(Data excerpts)

+-------+

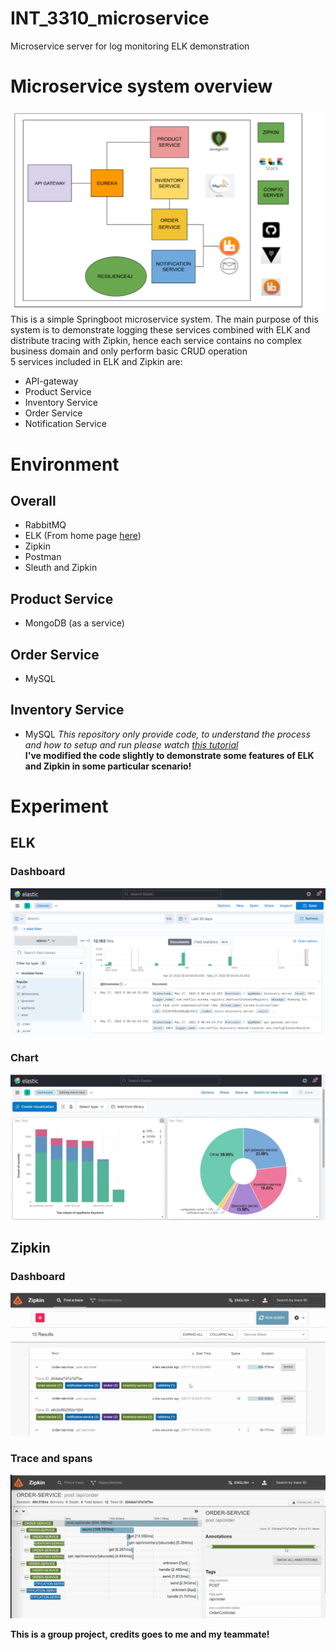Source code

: # INT_3310_microservice
Microservice server for log monitoring ELK demonstration

# Microservice system overview
![System Overview](images/microservice.png)<br/>
This is a simple Springboot microservice system. The main purpose of this system is to demonstrate logging these services combined with ELK and distribute tracing with Zipkin, hence each service contains no complex business domain and only perform basic CRUD operation<br/>
5 services included in ELK and Zipkin are:
* API-gateway
* Product Service
* Inventory Service
* Order Service
* Notification Service

# Environment
## Overall
* RabbitMQ
* ELK (From home page <a href="https://www.elastic.co/what-is/elk-stack">here</a>)
* Zipkin
* Postman
* Sleuth and Zipkin
## Product Service
* MongoDB (as a service)
## Order Service
* MySQL
## Inventory Service
* MySQL
<i> This repository only provide code, to understand the process and how to setup and run please watch <a href="https://www.youtube.com/playlist?list=PLSVW22jAG8pDY3lXXEv1hKVIAlnJ9nDN_">this tutorial</a></i><br/>
<b>I've modified the code slightly to demonstrate some features of ELK and Zipkin in some particular scenario!</b></br>

# Experiment
## ELK
### Dashboard
![Dashboard](images/dashboard1.png)<br/>
### Chart
![Chart](images/chart1.jpg)<br/>

## Zipkin
### Dashboard
![Dashboard](images/zipkin1.png)<br/>

### Trace and spans
![TraceSpan](images/zipkin2.png)<br/>

<b>This is a group project, credits goes to me and my teammate!</b>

+-------+

REQUIRED WORK: Take the line above containing "Microservice server for", the line containing "This is a simple", and all lines in between, and copy them exactly without anything else.

OUTPUT OF THE TASK:
Microservice server for log monitoring ELK demonstration

# Microservice system overview
![System Overview](images/microservice.png)<br/>
This is a simple Springboot microservice system. The main purpose of this system is to demonstrate logging these services combined with ELK and distribute tracing with Zipkin, hence each service contains no complex business domain and only perform basic CRUD operation<br/>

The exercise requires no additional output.